BEGIN

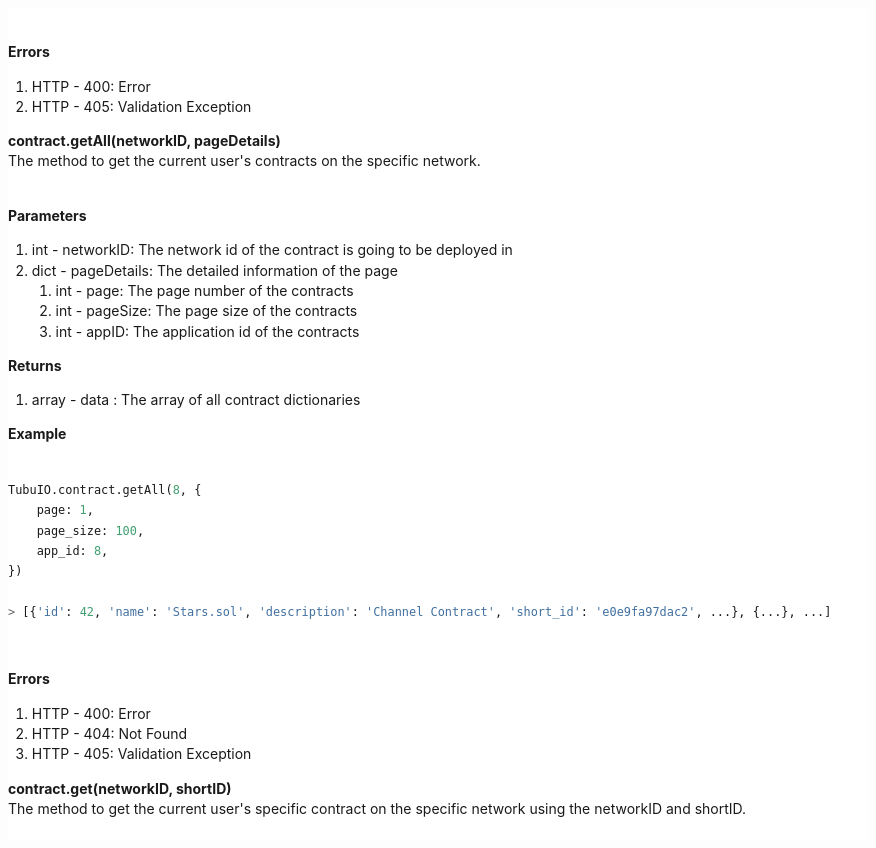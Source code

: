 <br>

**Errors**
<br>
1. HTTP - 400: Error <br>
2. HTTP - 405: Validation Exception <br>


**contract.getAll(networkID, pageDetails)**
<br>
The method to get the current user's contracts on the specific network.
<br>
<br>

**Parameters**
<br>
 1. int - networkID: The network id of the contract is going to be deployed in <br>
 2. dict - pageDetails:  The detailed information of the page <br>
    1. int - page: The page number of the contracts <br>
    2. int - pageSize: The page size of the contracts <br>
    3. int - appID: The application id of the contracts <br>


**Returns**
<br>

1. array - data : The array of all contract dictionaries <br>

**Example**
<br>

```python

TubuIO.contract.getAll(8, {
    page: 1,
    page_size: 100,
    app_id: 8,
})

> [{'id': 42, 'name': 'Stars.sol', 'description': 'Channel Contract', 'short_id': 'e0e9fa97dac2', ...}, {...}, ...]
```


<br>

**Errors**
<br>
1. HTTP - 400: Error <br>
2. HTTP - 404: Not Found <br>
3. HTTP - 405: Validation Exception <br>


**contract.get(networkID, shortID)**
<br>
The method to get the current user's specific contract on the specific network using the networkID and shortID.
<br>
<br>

END

The required output is every line of the entries, starting at the one that contains "1. int - page: The" and ending at the last, copied exactly.

    1. int - page: The page number of the contracts <br>
    2. int - pageSize: The page size of the contracts <br>
    3. int - appID: The application id of the contracts <br>


**Returns**
<br>

1. array - data : The array of all contract dictionaries <br>

**Example**
<br>

```python

TubuIO.contract.getAll(8, {
    page: 1,
    page_size: 100,
    app_id: 8,
})

> [{'id': 42, 'name': 'Stars.sol', 'description': 'Channel Contract', 'short_id': 'e0e9fa97dac2', ...}, {...}, ...]
```


<br>

**Errors**
<br>
1. HTTP - 400: Error <br>
2. HTTP - 404: Not Found <br>
3. HTTP - 405: Validation Exception <br>


**contract.get(networkID, shortID)**
<br>
The method to get the current user's specific contract on the specific network using the networkID and shortID.
<br>
<br>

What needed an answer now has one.